Since appearing in Metro Manila, Macapagal guest-appeared in the 2015 HBO series Halfworlds, the 2019 Filipino crime drama Watch List, and the 2021 horror anthology film Rabid.

In 2023, Macapagal began work for a new upcoming Paramount+ thriller streaming series, No Escape.

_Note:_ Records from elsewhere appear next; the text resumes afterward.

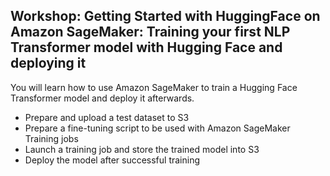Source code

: ## Workshop: **Getting Started with HuggingFace on Amazon SageMaker: Training your first NLP Transformer model with Hugging Face and deploying it**

You will learn how to use Amazon SageMaker to train a Hugging Face Transformer model and deploy it afterwards.

- Prepare and upload a test dataset to S3
- Prepare a fine-tuning script to be used with Amazon SageMaker Training jobs
- Launch a training job and store the trained model into S3
- Deploy the model after successful training
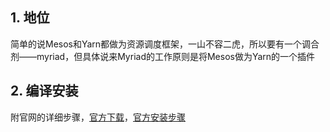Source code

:## 1. 地位
简单的说Mesos和Yarn都做为资源调度框架，一山不容二虎，所以要有一个调合剂——myriad，但具体说来Myriad的工作原则是将Mesos做为Yarn的一个插件

## 2. 编译安装
附官网的详细步骤，[官方下载](http://myriad.incubator.apache.org/downloads/)，[官方安装步骤](https://cwiki.apache.org/confluence/display/MYRIAD/Installing+for+Developers)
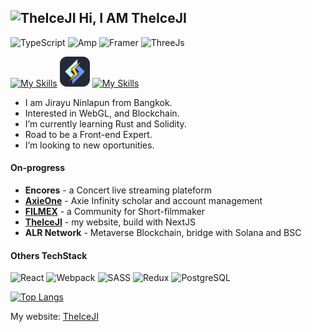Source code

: ##  <img src="https://www.theiceji.com/logo_white.svg" alt="TheIceJI" width="64px"/> Hi, I AM TheIceJI

![TypeScript](https://img.shields.io/badge/TypeScript-007ACC?style=for-the-badge&logo=typescript&logoColor=white) ![Amp](https://img.shields.io/badge/Amp-000?style=for-the-badge&logo=amp&logoColor=005AF0) ![Framer](https://img.shields.io/badge/Framer-black?style=for-the-badge&logo=framer&logoColor=blue) ![ThreeJs](https://img.shields.io/badge/ThreeJs-black?style=for-the-badge&logo=three.js&logoColor=white) <br />

[![My Skills](https://skillicons.dev/icons?i=nextjs,nuxtjs,nestjs,tailwind,nodejs)](https://theiceji.com) <img src="https://raw.githubusercontent.com/Jirayu-ninl/Jirayu-ninl/2f83c7b697ae6031500227f2fd9f864c88cbec1c/icon/lsws.svg" alt="LSWS" width="48px"/> [![My Skills](https://skillicons.dev/icons?i=graphql,mongodb,redis)](https://theiceji.com)


- I am Jirayu Ninlapun from Bangkok.
- Interested in WebGL, and Blockchain.
- I’m currently learning Rust and Solidity.
- Road to be a Front-end Expert.
- I’m looking to new oportunities.

#### On-progress

- **Encores** - a Concert live streaming plateform
- [**AxieOne**](https://axieone.com) - Axie Infinity scholar and account management
- [**FILMEX**](https://filmex.one) - a Community for Short-filmmaker
- [**TheIceJI**](https://theiceji.com) - my website, build with NextJS
- **ALR Network** - Metaverse Blockchain, bridge with Solana and BSC

#### Others TechStack

![React](https://img.shields.io/badge/-React-000?&logo=React)
![Webpack](https://img.shields.io/badge/-Webpack-000?&logo=Webpack)
![SASS](https://img.shields.io/badge/-SASS-000?&logo=SASS)
![Redux](https://img.shields.io/badge/-Redux-000?&logo=Redux)
![PostgreSQL](https://img.shields.io/badge/-PostgreSQL-000?&logo=PostgreSQL)

[![Top Langs](https://github-readme-stats.vercel.app/api/top-langs/?username=Jirayu-ninl&layout=compact)](https://github.com/anuraghazra/github-readme-stats)

My website: [TheIceJI](https://TheIceJI.com)
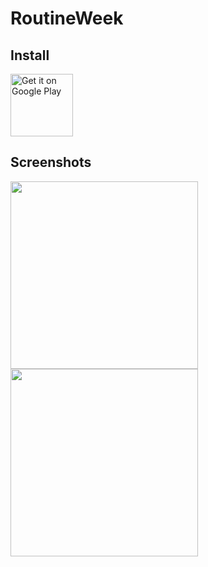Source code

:# RoutineWeek

## Install

<a href='https://play.google.com/store/apps/details?id=me.hachy.routineweek&pcampaignid=MKT-Other-global-all-co-prtnr-py-PartBadge-Mar2515-1'><img alt='Get it on Google Play' src='https://play.google.com/intl/en_us/badges/images/generic/en_badge_web_generic.png' height='100'/></a>

## Screenshots

<img src="https://raw.githubusercontent.com/wiki/hachy/RoutineWeek/images/Screenshot_0.png" width="300">
<img src="https://raw.githubusercontent.com/wiki/hachy/RoutineWeek/images/Screenshot_1.png" width="300">
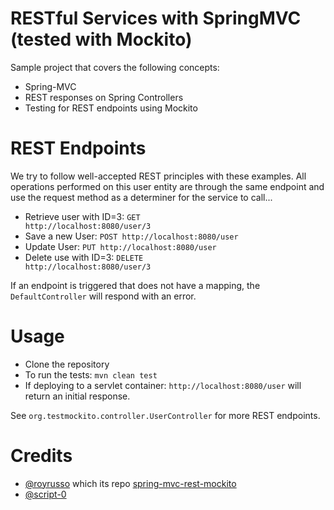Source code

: RESTful Services with SpringMVC (tested with Mockito)
=====================================================

Sample project that covers the following concepts:

* Spring-MVC
* REST responses on Spring Controllers
* Testing for REST endpoints using Mockito

REST Endpoints
==============

We try to follow well-accepted REST principles with these examples. All operations performed on this user entity are through the same
endpoint and use the request method as a determiner for the service to call...

* Retrieve user with ID=3: <code>GET http://localhost:8080/user/3</code>
* Save a new User: <code>POST http://localhost:8080/user</code>
* Update User: <code>PUT http://localhost:8080/user</code>
* Delete use with ID=3: <code>DELETE http://localhost:8080/user/3</code>

If an endpoint is triggered that does not have a mapping, the <code>DefaultController</code> will respond with an error.

Usage
=====

* Clone the repository
* To run the tests: <code>mvn clean test</code>
* If deploying to a servlet container: <code>http://localhost:8080/user</code> will return an initial response.

See <code>org.testmockito.controller.UserController</code> for more REST endpoints.

Credits
=====

- <a href="https://github.com/royrusso/">@royrusso</a>  which its repo <a href="https://github.com/royrusso/spring-mvc-rest-mockito"> spring-mvc-rest-mockito </a>
- <a href="https://github.com/script-0/"> @script-0 </a>
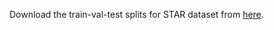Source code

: Download the train-val-test splits for STAR dataset from [here](https://drive.google.com/drive/folders/1IPIT5m3M3uyMzYAJNoxpk8CPuZf_se4P?usp=drive_link).
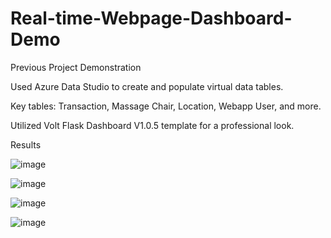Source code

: # Real-time-Webpage-Dashboard-Demo
Previous Project Demonstration

Used Azure Data Studio to create and populate virtual data tables.

Key tables: Transaction, Massage Chair, Location, Webapp User, and more.
 
Utilized Volt Flask Dashboard V1.0.5 template for a professional look.

Results

![image](https://github.com/user-attachments/assets/74bd69ef-f374-4dae-b9ac-c79ede267933)

![image](https://github.com/user-attachments/assets/67c57063-28de-4c47-8920-76f2c570f4b8)

![image](https://github.com/user-attachments/assets/0250c036-bde8-4538-a8ad-93e946e393d8)

![image](https://github.com/user-attachments/assets/dcc770f2-53c3-4e5d-8dbb-8a90aee11cd4)




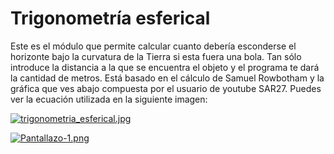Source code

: # Trigonometría esferical
Este es  el módulo que permite calcular cuanto debería esconderse el horizonte bajo la curvatura de la Tierra si esta fuera una bola. Tan sólo introduce la distancia a la que se encuentra el objeto y el programa te dará la cantidad de metros. Está basado en el cálculo de Samuel Rowbotham y la gráfica que ves abajo compuesta por el usuario de youtube SAR27. Puedes ver la ecuación utilizada en la siguiente imagen:

[![trigonometria_esferical.jpg](https://s17.postimg.org/6va6deur3/trigonometria_esferical.jpg)](https://postimg.org/image/7xkcvydkb/)

[![Pantallazo-1.png](https://s29.postimg.org/w8q31qktz/Pantallazo-1.png)](https://postimg.org/image/mbf28od83/)
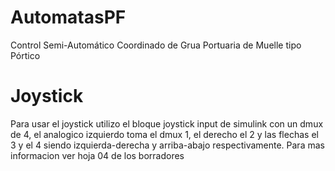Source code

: # AutomatasPF
Control Semi-Automático Coordinado de Grua Portuaria de Muelle tipo Pórtico
# Joystick 
Para usar el joystick utilizo el bloque joystick input de simulink con un dmux de 4, el analogico izquierdo toma el dmux 1, el derecho el 2 y las flechas el 3 y el 4 siendo izquierda-derecha y arriba-abajo respectivamente. Para mas informacion ver hoja 04 de los borradores
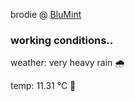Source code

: brodie @ [BluMint](https://www.linkedin.com/company/blumint-io/)

<!--weather_start-->
### working conditions..

weather: very heavy rain 🌧️

temp: 11.31 °C 👕

<!--weather_end-->
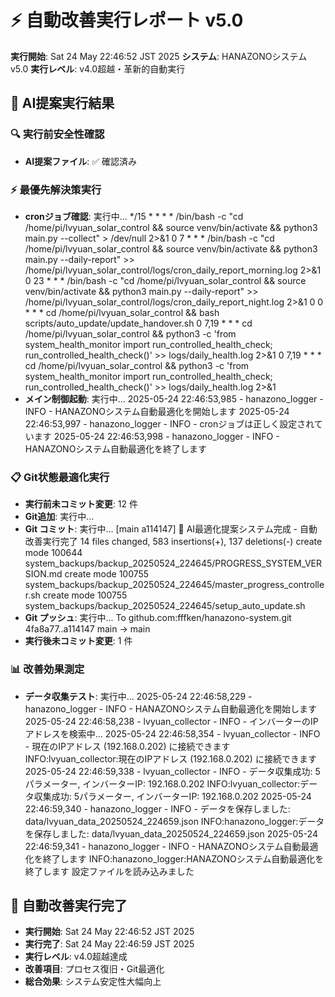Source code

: # ⚡ 自動改善実行レポート v5.0

**実行開始**: Sat 24 May 22:46:52 JST 2025
**システム**: HANAZONOシステム v5.0
**実行レベル**: v4.0超越・革新的自動実行

## 🎯 AI提案実行結果

### 🔍 実行前安全性確認
- **AI提案ファイル**: ✅ 確認済み

### ⚡ 最優先解決策実行
- **cronジョブ確認**: 実行中...
*/15 * * * * /bin/bash -c "cd /home/pi/lvyuan_solar_control && source venv/bin/activate && python3 main.py --collect" > /dev/null 2>&1
0 7 * * * /bin/bash -c "cd /home/pi/lvyuan_solar_control && source venv/bin/activate && python3 main.py --daily-report" >> /home/pi/lvyuan_solar_control/logs/cron_daily_report_morning.log 2>&1
0 23 * * * /bin/bash -c "cd /home/pi/lvyuan_solar_control && source venv/bin/activate && python3 main.py --daily-report" >> /home/pi/lvyuan_solar_control/logs/cron_daily_report_night.log 2>&1
0 0 * * * cd /home/pi/lvyuan_solar_control && bash scripts/auto_update/update_handover.sh
0 7,19 * * * cd /home/pi/lvyuan_solar_control && python3 -c 'from system_health_monitor import run_controlled_health_check; run_controlled_health_check()' >> logs/daily_health.log 2>&1
0 7,19 * * * cd /home/pi/lvyuan_solar_control && python3 -c 'from system_health_monitor import run_controlled_health_check; run_controlled_health_check()' >> logs/daily_health.log 2>&1
- **メイン制御起動**: 実行中...
2025-05-24 22:46:53,985 - hanazono_logger - INFO - HANAZONOシステム自動最適化を開始します
2025-05-24 22:46:53,997 - hanazono_logger - INFO - cronジョブは正しく設定されています
2025-05-24 22:46:53,998 - hanazono_logger - INFO - HANAZONOシステム自動最適化を終了します

### 📋 Git状態最適化実行
- **実行前未コミット変更**: 12 件
- **Git追加**: 実行中...
- **Git コミット**: 実行中...
[main a114147] 🤖 AI最適化提案システム完成 - 自動改善実行完了
 14 files changed, 583 insertions(+), 137 deletions(-)
 create mode 100644 system_backups/backup_20250524_224645/PROGRESS_SYSTEM_VERSION.md
 create mode 100755 system_backups/backup_20250524_224645/master_progress_controller.sh
 create mode 100755 system_backups/backup_20250524_224645/setup_auto_update.sh
- **Git プッシュ**: 実行中...
To github.com:fffken/hanazono-system.git
   4fa8a77..a114147  main -> main
- **実行後未コミット変更**: 1 件

### 📊 改善効果測定
- **データ収集テスト**: 実行中...
2025-05-24 22:46:58,229 - hanazono_logger - INFO - HANAZONOシステム自動最適化を開始します
2025-05-24 22:46:58,238 - lvyuan_collector - INFO - インバーターのIPアドレスを検索中...
2025-05-24 22:46:58,354 - lvyuan_collector - INFO - 現在のIPアドレス (192.168.0.202) に接続できます
INFO:lvyuan_collector:現在のIPアドレス (192.168.0.202) に接続できます
2025-05-24 22:46:59,338 - lvyuan_collector - INFO - データ収集成功: 5パラメーター, インバーターIP: 192.168.0.202
INFO:lvyuan_collector:データ収集成功: 5パラメーター, インバーターIP: 192.168.0.202
2025-05-24 22:46:59,340 - hanazono_logger - INFO - データを保存しました: data/lvyuan_data_20250524_224659.json
INFO:hanazono_logger:データを保存しました: data/lvyuan_data_20250524_224659.json
2025-05-24 22:46:59,341 - hanazono_logger - INFO - HANAZONOシステム自動最適化を終了します
INFO:hanazono_logger:HANAZONOシステム自動最適化を終了します
設定ファイルを読み込みました

## 🎉 自動改善実行完了
- **実行開始**: Sat 24 May 22:46:52 JST 2025
- **実行完了**: Sat 24 May 22:46:59 JST 2025
- **実行レベル**: v4.0超越達成
- **改善項目**: プロセス復旧・Git最適化
- **総合効果**: システム安定性大幅向上
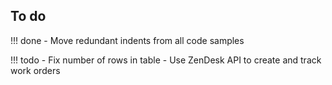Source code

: ## To do

!!! done
    - Move redundant indents from all code samples
    
!!! todo
    - Fix number of rows in table 
    - Use ZenDesk API to create and track work orders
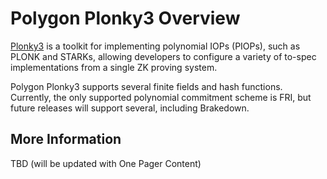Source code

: # Polygon Plonky3 Overview

[Plonky3](https://github.com/Plonky3/Plonky3) is a toolkit for implementing
polynomial IOPs (PIOPs), such as PLONK and STARKs, allowing developers to
configure a variety of to-spec implementations from a single ZK proving system.

Polygon Plonky3 supports several finite fields and hash functions. Currently,
the only supported polynomial commitment scheme is FRI, but future releases will
support several, including Brakedown.

## More Information
TBD (will be updated with One Pager Content)
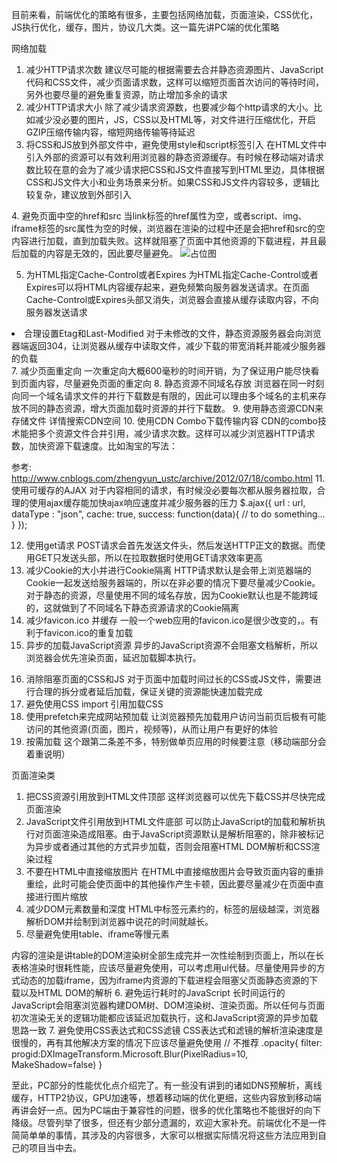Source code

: 目前来看，前端优化的策略有很多，主要包括网络加载，页面渲染，CSS优化，JS执行优化，缓存，图片，协议几大类。这一篇先讲PC端的优化策略

网络加载
1. 减少HTTP请求次数
建议尽可能的根据需要去合并静态资源图片、JavaScript代码和CSS文件，减少页面请求数，这样可以缩短页面首次访问的等待时间，另外也要尽量的避免重复资源，防止增加多余的请求
2. 减少HTTP请求大小
除了减少请求资源数，也要减少每个http请求的大小。比如减少没必要的图片，JS，CSS以及HTML等，对文件进行压缩优化，开启GZIP压缩传输内容，缩短网络传输等待延迟
3. 将CSS和JS放到外部文件中，避免使用style和script标签引入
在HTML文件中引入外部的资源可以有效利用浏览器的静态资源缓存。有时候在移动端对请求数比较在意的会为了减少请求把CSS和JS文件直接写到HTML里边，具体根据CSS和JS文件大小和业务场景来分析。如果CSS和JS文件内容较多，逻辑比较复杂，建议放到外部引入
<link href="https://cdn.bootcss.com/bootstrap/3.3.7/css/bootstrap.min.css" rel="stylesheet">
<script src="https://cdn.bootcss.com/bootstrap/3.3.7/js/bootstrap.min.js"></script>
4. 避免页面中空的href和src
当link标签的href属性为空，或者script、img、iframe标签的src属性为空的时候，浏览器在渲染的过程中还是会把href和src的空内容进行加载，直到加载失败。这样就阻塞了页面中其他资源的下载进程，并且最后加载的内容是无效的，因此要尽量避免。
<!-- 不推荐 -->
<img src="" alt="占位图"/>

5. 为HTML指定Cache-Control或者Expires
为HTML指定Cache-Control或者Expires可以将HTML内容缓存起来，避免频繁向服务器发送请求。在页面Cache-Control或Expires头部又消失，浏览器会直接从缓存读取内容，不向服务器发送请求
<meta http-equiv="Cache-Control" content="max-age=7200" />
<meta http-equiv="expires" content="Wed, 20 Jun 2017 22:33:00 GMT"＞ 

6. 合理设置Etag和Last-Modified
对于未修改的文件，静态资源服务器会向浏览器端返回304，让浏览器从缓存中读取文件，减少下载的带宽消耗并能减少服务器的负载
<meta http-equiv="last-modified" content="Mon, 03 Jan 2017 17:45:57 GMT">
7. 减少页面重定向
一次重定向大概600毫秒的时间开销，为了保证用户能尽快看到页面内容，尽量避免页面的重定向
8. 静态资源不同域名存放
浏览器在同一时刻向同一个域名请求文件的并行下载数是有限的，因此可以理由多个域名的主机来存放不同的静态资源，增大页面加载时资源的并行下载数。
9. 使用静态资源CDN来存储文件
详情搜索CDN空间
10. 使用CDN Combo下载传输内容
CDN的combo技术能把多个资源文件合并引用，减少请求次数。这样可以减少浏览器HTTP请求数，加快资源下载速度。比如淘宝的写法：
<link rel="stylesheet" href="//g.alicdn.com/msui/sm/0.6.2/css/??sm.min.css,sm-extend.min.css">
<script type='text/javascript' src='//g.alicdn.com/msui/sm/0.6.2/js/??sm.min.js,sm-extend.min.js' charset='utf-8'></script>

参考: http://www.cnblogs.com/zhengyun_ustc/archive/2012/07/18/combo.html
11. 使用可缓存的AJAX
对于内容相同的请求，有时候没必要每次都从服务器拉取，合理的使用ajax缓存能加快ajax响应速度并减少服务器的压力
$.ajax({
    url : url,
    dataType : "json",
    cache: true,
    success: function(data){ // to do something... }
});

12. 使用get请求
POST请求会首先发送文件头，然后发送HTTP正文的数据。而使用GET只发送头部，所以在拉取数据时使用GET请求效率更高
13. 减少Cookie的大小并进行Cookie隔离
HTTP请求默认是会带上浏览器端的Cookie一起发送给服务器端的，所以在非必要的情况下要尽量减少Cookie。对于静态的资源，尽量使用不同的域名存放，因为Cookie默认也是不能跨域的，这就做到了不同域名下静态资源请求的Cookie隔离
14. 减少favicon.ico 并缓存
一般一个web应用的favicon.ico是很少改变的，。有利于favicon.ico的重复加载
15. 异步的加载JavaScript资源
异步的JavaScript资源不会阻塞文档解析，所以浏览器会优先渲染页面，延迟加载脚本执行。
<script src="main.js" defer></script>
<script src="main.js" async></script>

16. 消除阻塞页面的CSS和JS
对于页面中加载时间过长的CSS或JS文件，需要进行合理的拆分或者延后加载，保证关键的资源能快速加载完成
17. 避免使用CSS import 引用加载CSS
18. 使用prefetch来完成网站预加载
让浏览器预先加载用户访问当前页后极有可能访问的其他资源(页面，图片，视频等)，从而让用户有更好的体验
19. 按需加载
这个跟第二条差不多，特别做单页应用的时候要注意（移动端部分会着重说明）

页面渲染类
1. 把CSS资源引用放到HTML文件顶部
这样浏览器可以优先下载CSS并尽快完成页面渲染
2. JavaScript文件引用放到HTML文件底部
可以防止JavaScript的加载和解析执行对页面渲染造成阻塞。由于JavaScript资源默认是解析阻塞的，除非被标记为异步或者通过其他的方式异步加载，否则会阻塞HTML DOM解析和CSS渲染过程
3. 不要在HTML中直接缩放图片
在HTML中直接缩放图片会导致页面内容的重排重绘，此时可能会使页面中的其他操作产生卡顿，因此要尽量减少在页面中直接进行图片缩放
4. 减少DOM元素数量和深度
HTML中标签元素约的，标签的层级越深，浏览器解析DOM并绘制到浏览器中说花的时间就越长。
5. 尽量避免使用table、iframe等慢元素
<table>内容的渲染是讲table的DOM渲染树全部生成完并一次性绘制到页面上，所以在长表格渲染时很耗性能，应该尽量避免使用，可以考虑用ul代替。尽量使用异步的方式动态的加载iframe，因为iframe内资源的下载进程会阻塞父页面静态资源的下载以及HTML DOM的解析
6. 避免运行耗时的JavaScript
长时间运行的JavaScript会阻塞浏览器构建DOM树、DOM渲染树、渲染页面。所以任何与页面初次渲染无关的逻辑功能都应该延迟加载执行，这和JavaScript资源的异步加载思路一致
7. 避免使用CSS表达式和CSS滤镜
CSS表达式和滤镜的解析渲染速度是很慢的，再有其他解决方案的情况下应该尽量避免使用
// 不推荐
.opacity{
   filter: progid:DXImageTransform.Microsoft.Blur(PixelRadius=10, MakeShadow=false)
} 


至此，PC部分的性能优化点介绍完了。有一些没有讲到的诸如DNS预解析，离线缓存，HTTP2协议，GPU加速等，想着移动端的优化更细，这些内容放到移动端再讲会好一点。因为PC端由于兼容性的问题，很多的优化策略也不能很好的向下降级。尽管列举了很多，但还有少部分遗漏的，欢迎大家补充。前端优化不是一件简简单单的事情，其涉及的内容很多，大家可以根据实际情况将这些方法应用到自己的项目当中去。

Macapagal was also responsible for the casting of his friend, Filipina actress Dolly De Leon, in the 2022 satirical black comedy film Triangle of Sadness.

==Filmography==

| Year | Title | Role |
|---|---|---|
| 1993 | Sakay | Party Guest |
| 2005 | Chateau De Roses | Monroe |
| 2006 | Compound | Actor |
| 2006 | Pandanggo | Healer (segment: “Agogo”) |
| 2007 | Foster Child | Actor |
| 2007 | Doble Vista (short) | Javier |
| 2007 | Sinungaling Na Buwan | Actor |
| 2007 | Pi7ong Tagpo | Benjo (segment: “Wedding Ring”) |
| 2007 | Mona: Singapore Escort | Singapore Escort |
| 2007 | Orange and Lemons: Ang Katulad Mong Walang Katulad (video) | Papa |
| 2007 | Sa Pagdapo Ng Mariposa | Javier Vergeire |
| 2008 | Frou Frou Ssh, Wag Mong Sabihin Kay Itay (short) | Bhrando |
| 2011 | Aswang | Manuel |
| 2012 | Shackled | PO2 Santiago |
| 2012 | The Caregiver | Javier Vergeire |
| 2013 | Metro Manila | Oscar Ramirez |
| 2015 | Kid Kulafu | Dizon |
| 2016 | Showdown in Manila | Kalalo |
| 2016 | Buhay Habangbuhay | Joel |
| 2016 | Ave Maria (short) | Emilio |
| 2016 | Biyahe | Joel |
| 2017 | Sa gabing nanahimik ang mga kuliglig | Actor |
| 2019 | Watch List | Lt. Ventura |
| 2021 | The Monsters Without | Rommel Romeo |
| 2021 | Rabid | Carlo |
| 2025 | Quezon | Manuel "Manoling" Nieto |

==Television==

| Year | Title | Role |
|---|---|---|
| 2017 | Halfworlds (TV, 8 episodes) | Kaprey |
| 2023 | No Escape (TV, 6 episodes) | Colonel Justin Reyes |

==Theatre==

| Year | Title | Role | Production company |
|---|---|---|---|
| 1981 | Peter Pan | Captain Hook | Ateneo Children’s Theater |
| 1982 | CATS | Rum Tum Tugger U.S. | Metropolitan Theater |
| 1988 | Once On This Island | Daniel | Chase International |
| 1989 | Joseph The Dreamer | Judah | Trumpets |
| 1992 | Nagraland | Ken | Mitsubishi Music Production Asian Tour |
| 1993 | Les Miserables | Feuilly | Repertory Philippines |
| 1993 | My Fair Lady | Ensemble | Repertory Philippines |
| 1994 | Miss Saigon Germany | Original Cast/ American GI | Stella Musical GmbH |
| 2001 | RENT | Angel | Singapore Repertory Theatre, Atlantis Productions |
| 2001 | Hedwig and the Angry Itch | Hedwig | Atlantis Productions |
| 2002 | Falsettos | Marvin | New Voice Company |
| 2002 | Miss Saigon UK National Tour | Viet Cong / US Bar-Owner | Cameron Mackintosh Ltd. |
| 2004 | Cabaret | U.S. Emcee | New Voice Company |
| 2005 | Aspects of Love | Alex Dillingham | New Voice Company |
| 2007 | West Side Story | Bernardo | Stages |
| 2009 | Victor/Victoria | King Marchan | Zebra Crossing |
| 2010 | A Little Night Music | Count Carl-Magnus | Atlantis Productions |
| 2011 | Next to Normal | Dr. Fine/Madden | Atlantis Productions |

==Awards and nominations==

- 2007 Golden Screen Award – Nominee, Breakthrough Performance by an Actor
- 2013 British Independent Film Award – Nominee, Most Promising Newcomer
- 2014 Star Award – Nominee, Movie Actor of the Year
- 2021 FAMAS Award – Nominee, Best Supporting Actor
- 2021 Gawad Urian Awards – Nominee, Best Supporting Actor
- 2021 Pinoy Rebyu Award – Nominee, Best Ensemble Performance

==Personal life==
Macapagal is openly LGBTQ. He spoke about his lifestyle and preferred decision to reside in Manila in a recent interview with digital LGBTQ magazine OutThere.